_Data provided_.
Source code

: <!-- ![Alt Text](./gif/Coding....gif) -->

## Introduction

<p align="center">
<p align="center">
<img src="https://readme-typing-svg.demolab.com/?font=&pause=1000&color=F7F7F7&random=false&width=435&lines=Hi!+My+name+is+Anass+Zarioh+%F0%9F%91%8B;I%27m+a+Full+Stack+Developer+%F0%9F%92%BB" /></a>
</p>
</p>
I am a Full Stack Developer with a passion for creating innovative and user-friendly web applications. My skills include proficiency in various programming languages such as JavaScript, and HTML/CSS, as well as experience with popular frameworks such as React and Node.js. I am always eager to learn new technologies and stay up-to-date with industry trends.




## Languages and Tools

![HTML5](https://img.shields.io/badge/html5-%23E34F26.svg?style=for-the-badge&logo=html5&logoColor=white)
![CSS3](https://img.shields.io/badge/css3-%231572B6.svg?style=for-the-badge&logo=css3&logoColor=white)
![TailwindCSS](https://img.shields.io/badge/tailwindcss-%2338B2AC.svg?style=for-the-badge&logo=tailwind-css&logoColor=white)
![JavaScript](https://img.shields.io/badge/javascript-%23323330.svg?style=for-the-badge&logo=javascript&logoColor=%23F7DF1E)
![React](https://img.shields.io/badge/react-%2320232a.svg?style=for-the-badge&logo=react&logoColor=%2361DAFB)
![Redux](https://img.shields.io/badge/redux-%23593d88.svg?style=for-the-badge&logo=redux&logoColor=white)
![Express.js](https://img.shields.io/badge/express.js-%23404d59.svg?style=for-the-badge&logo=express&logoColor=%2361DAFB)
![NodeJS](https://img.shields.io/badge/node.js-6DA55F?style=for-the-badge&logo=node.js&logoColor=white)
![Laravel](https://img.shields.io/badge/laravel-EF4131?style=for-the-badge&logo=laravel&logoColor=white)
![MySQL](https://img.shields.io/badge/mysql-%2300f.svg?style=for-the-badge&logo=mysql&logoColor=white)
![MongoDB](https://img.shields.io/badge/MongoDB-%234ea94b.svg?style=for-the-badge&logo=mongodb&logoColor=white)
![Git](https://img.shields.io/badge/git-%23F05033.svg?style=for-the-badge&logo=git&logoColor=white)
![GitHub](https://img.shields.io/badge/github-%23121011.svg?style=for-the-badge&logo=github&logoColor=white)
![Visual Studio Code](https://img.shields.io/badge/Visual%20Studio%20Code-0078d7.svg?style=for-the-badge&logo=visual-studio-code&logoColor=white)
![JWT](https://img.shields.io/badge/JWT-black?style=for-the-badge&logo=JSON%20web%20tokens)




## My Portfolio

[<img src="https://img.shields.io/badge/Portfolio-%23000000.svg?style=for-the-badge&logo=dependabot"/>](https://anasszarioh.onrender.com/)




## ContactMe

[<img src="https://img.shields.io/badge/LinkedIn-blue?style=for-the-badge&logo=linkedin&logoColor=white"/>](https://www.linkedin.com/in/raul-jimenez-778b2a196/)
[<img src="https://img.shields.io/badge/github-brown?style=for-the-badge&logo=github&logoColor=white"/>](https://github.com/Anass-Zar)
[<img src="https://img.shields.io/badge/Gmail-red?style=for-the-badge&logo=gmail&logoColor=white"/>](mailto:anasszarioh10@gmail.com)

_Instructions to follow_. Retype each line of the material above exactly.

_Result below_.
Source code

: <!-- ![Alt Text](./gif/Coding....gif) -->

## Introduction

<p align="center">
<p align="center">
<img src="https://readme-typing-svg.demolab.com/?font=&pause=1000&color=F7F7F7&random=false&width=435&lines=Hi!+My+name+is+Anass+Zarioh+%F0%9F%91%8B;I%27m+a+Full+Stack+Developer+%F0%9F%92%BB" /></a>
</p>
</p>
I am a Full Stack Developer with a passion for creating innovative and user-friendly web applications. My skills include proficiency in various programming languages such as JavaScript, and HTML/CSS, as well as experience with popular frameworks such as React and Node.js. I am always eager to learn new technologies and stay up-to-date with industry trends.




## Languages and Tools

![HTML5](https://img.shields.io/badge/html5-%23E34F26.svg?style=for-the-badge&logo=html5&logoColor=white)
![CSS3](https://img.shields.io/badge/css3-%231572B6.svg?style=for-the-badge&logo=css3&logoColor=white)
![TailwindCSS](https://img.shields.io/badge/tailwindcss-%2338B2AC.svg?style=for-the-badge&logo=tailwind-css&logoColor=white)
![JavaScript](https://img.shields.io/badge/javascript-%23323330.svg?style=for-the-badge&logo=javascript&logoColor=%23F7DF1E)
![React](https://img.shields.io/badge/react-%2320232a.svg?style=for-the-badge&logo=react&logoColor=%2361DAFB)
![Redux](https://img.shields.io/badge/redux-%23593d88.svg?style=for-the-badge&logo=redux&logoColor=white)
![Express.js](https://img.shields.io/badge/express.js-%23404d59.svg?style=for-the-badge&logo=express&logoColor=%2361DAFB)
![NodeJS](https://img.shields.io/badge/node.js-6DA55F?style=for-the-badge&logo=node.js&logoColor=white)
![Laravel](https://img.shields.io/badge/laravel-EF4131?style=for-the-badge&logo=laravel&logoColor=white)
![MySQL](https://img.shields.io/badge/mysql-%2300f.svg?style=for-the-badge&logo=mysql&logoColor=white)
![MongoDB](https://img.shields.io/badge/MongoDB-%234ea94b.svg?style=for-the-badge&logo=mongodb&logoColor=white)
![Git](https://img.shields.io/badge/git-%23F05033.svg?style=for-the-badge&logo=git&logoColor=white)
![GitHub](https://img.shields.io/badge/github-%23121011.svg?style=for-the-badge&logo=github&logoColor=white)
![Visual Studio Code](https://img.shields.io/badge/Visual%20Studio%20Code-0078d7.svg?style=for-the-badge&logo=visual-studio-code&logoColor=white)
![JWT](https://img.shields.io/badge/JWT-black?style=for-the-badge&logo=JSON%20web%20tokens)




## My Portfolio

[<img src="https://img.shields.io/badge/Portfolio-%23000000.svg?style=for-the-badge&logo=dependabot"/>](https://anasszarioh.onrender.com/)




## ContactMe

[<img src="https://img.shields.io/badge/LinkedIn-blue?style=for-the-badge&logo=linkedin&logoColor=white"/>](https://www.linkedin.com/in/raul-jimenez-778b2a196/)
[<img src="https://img.shields.io/badge/github-brown?style=for-the-badge&logo=github&logoColor=white"/>](https://github.com/Anass-Zar)
[<img src="https://img.shields.io/badge/Gmail-red?style=for-the-badge&logo=gmail&logoColor=white"/>](mailto:anasszarioh10@gmail.com)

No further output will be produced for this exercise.